2. Natural selection acts on the (individual), while evolution acts on the (population).
3. In microevolution, population—a localized group of organisms of the same
species—is studied by looking at their gene pool, or total composition of genes (at
that time).
4. The phenotype of a population of humans is non-crazy (CC), semi-crazy (Cc) and
totally loony-tunes (cc). This is an example of incomplete dominance.
What is the total number of alleles in the population? 200 (100 people x 2 alleles
each) How many alleles for this character does each person have? 2 What are the
allele frequencies? Fill in the table below with each phenotypic frequency.
Phenotypes
Number of
Individuals
Frequency
Non-crazy (CC)
Semi-crazy (Cc)
Loony-tunes (cc)
60
30
10
0.6
0.3
0.1
C: (60 + 60 + 30) / 200 = 0.75
c: (30 + 10 + 10) / 200 = 0.25
What do the frequencies add up to? 1 What must happen for the above population to
be evolving? There must be a change in allelic frequency in the next generation.

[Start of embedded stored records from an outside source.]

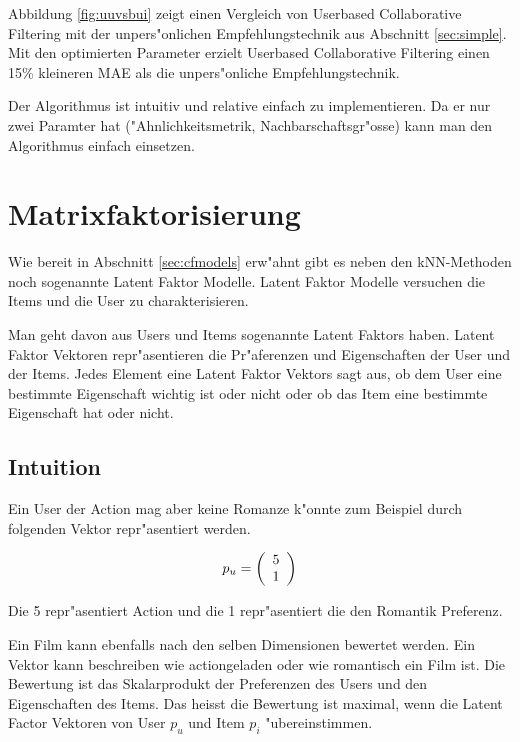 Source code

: \documentclass[a4paper, 12pt]{article}
\begin{document}
Abbildung \ref{fig:uuvsbui} zeigt einen Vergleich von Userbased Collaborative Filtering mit der unpers"onlichen Empfehlungstechnik aus Abschnitt \ref{sec:simple}. Mit den optimierten Parameter erzielt Userbased Collaborative Filtering einen 15\% kleineren MAE als die unpers"onliche Empfehlungstechnik.

Der Algorithmus ist intuitiv und relative einfach zu implementieren. Da er nur zwei Paramter hat ("Ahnlichkeitsmetrik, Nachbarschaftsgr"osse) kann man den Algorithmus einfach einsetzen. 

\section{Matrixfaktorisierung}
\label{sec:matrixfactorization}

Wie bereit in Abschnitt \ref{sec:cfmodels} erw"ahnt gibt es neben den kNN-Methoden noch sogenannte Latent Faktor Modelle. Latent Faktor Modelle versuchen die Items und die User zu charakterisieren. 

Man geht davon aus Users und Items sogenannte Latent Faktors haben. Latent Faktor Vektoren repr"asentieren die Pr"aferenzen und Eigenschaften der User und der Items. Jedes Element eine Latent Faktor Vektors sagt aus, ob dem User eine bestimmte Eigenschaft wichtig ist oder nicht oder ob das Item eine bestimmte Eigenschaft hat oder nicht. 


\subsection{Intuition}
\label{sec:intuition}

Ein User der Action mag aber keine Romanze k"onnte zum Beispiel durch folgenden Vektor repr"asentiert werden.

\begin{equation}
  \label{eq:vektor}
  p_u = \left(
  \begin{array}[c]{c}
    5 \\
    1 
  \end{array}
\right)
\end{equation}

Die 5 repr"asentiert Action und die 1 repr"asentiert die den Romantik Preferenz.

 Ein Film kann ebenfalls nach den selben Dimensionen bewertet werden. Ein Vektor kann beschreiben wie actiongeladen oder wie romantisch ein Film ist. Die Bewertung ist das Skalarprodukt der Preferenzen des Users und den Eigenschaften des Items. Das heisst die Bewertung ist maximal, wenn die Latent Factor Vektoren von User $p_u$ und Item $p_i$ "ubereinstimmen.
\end{document}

5. If a population is under Hardy-Weinberg equilibrium, then what’s happening (or not
happening)? What 5 conditions must the population meet for this to occur? The
population is not evolving. The population must have a large size, no migration,
no mutations, no natural selection (so, no resource competition) and random
mating.
6. What does the equation p2+2pq+q2=1 represent? It represents the total phenotypic
frequencies.
p2 = dominant homozygote frequency
2pq = heterozygote frequency
q2 = recessive homozygote frequency
7. There are 4 causes for microevolution. Describe the two below and how it affects
populations. Which causes are random? Does either one allow species to adapt?
Genetic drift: This is random and does not allow the species to adapt. It mainly
affects small populations. It is simply the changes in allele frequency due to
chance.
Natural selection: This is not random and does allow the species to adapt. The
environment acts on the individual, selecting for which individuals of a species
survive to reproduce. It attempts to increase the fitness (or reproductive
potential) of a species. Thus some individuals die off and do not pass their genes
on—only the “fittest” are able to pass on their genes.

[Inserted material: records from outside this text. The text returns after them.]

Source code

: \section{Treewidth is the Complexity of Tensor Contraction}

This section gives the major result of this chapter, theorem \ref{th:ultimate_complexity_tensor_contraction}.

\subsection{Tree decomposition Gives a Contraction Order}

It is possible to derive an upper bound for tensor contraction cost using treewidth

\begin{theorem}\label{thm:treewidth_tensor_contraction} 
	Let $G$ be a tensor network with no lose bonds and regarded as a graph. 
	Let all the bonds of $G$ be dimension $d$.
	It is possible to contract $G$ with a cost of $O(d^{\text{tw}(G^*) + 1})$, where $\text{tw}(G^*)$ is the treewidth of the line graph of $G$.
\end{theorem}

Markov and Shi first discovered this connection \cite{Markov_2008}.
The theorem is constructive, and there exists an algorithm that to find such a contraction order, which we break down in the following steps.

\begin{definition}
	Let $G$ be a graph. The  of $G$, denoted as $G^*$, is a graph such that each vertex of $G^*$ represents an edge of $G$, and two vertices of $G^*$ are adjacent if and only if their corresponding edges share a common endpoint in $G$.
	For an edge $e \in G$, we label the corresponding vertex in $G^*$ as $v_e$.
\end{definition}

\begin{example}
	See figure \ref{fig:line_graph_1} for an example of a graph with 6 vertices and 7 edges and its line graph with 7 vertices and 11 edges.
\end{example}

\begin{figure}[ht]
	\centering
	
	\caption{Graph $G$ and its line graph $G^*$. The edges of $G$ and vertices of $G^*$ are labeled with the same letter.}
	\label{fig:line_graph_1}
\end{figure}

8. Sexual reproduction (increases) (genetic) diversity within a population. What two
mechanisms are responsible for that? Crossing over (during Prophase I of Meiosis
I) and independent assortment.
9. Natural selection (works on current) diversity, (decreasing) (phenotypic) diversity
within a population. (An example: brown mice can hide in fields better, while
white mice are obvious and get eaten easily. Thus, natural selection kills off the
white mice, thereby decreasing the phenotypic (and thus genotypic) variation in
that population of mice.) What 3 mechanisms work against natural selection?
Diploidy, heterozygote advantage and neutral variation.
Diploidy: organisms can have recessive genes that don’t affect the phenotype of
heterozygotes and thus natural selection cannot act on it.
Heterozygote advantage: when the heterozygotes have the advantage, allowing
dominant and recessive alleles to exist.
Neutral variation: genetic variation not displayed in a species’ phenotype. It can
diversify but natural selection cannot act on it because it doesn’t show in the
phenotype.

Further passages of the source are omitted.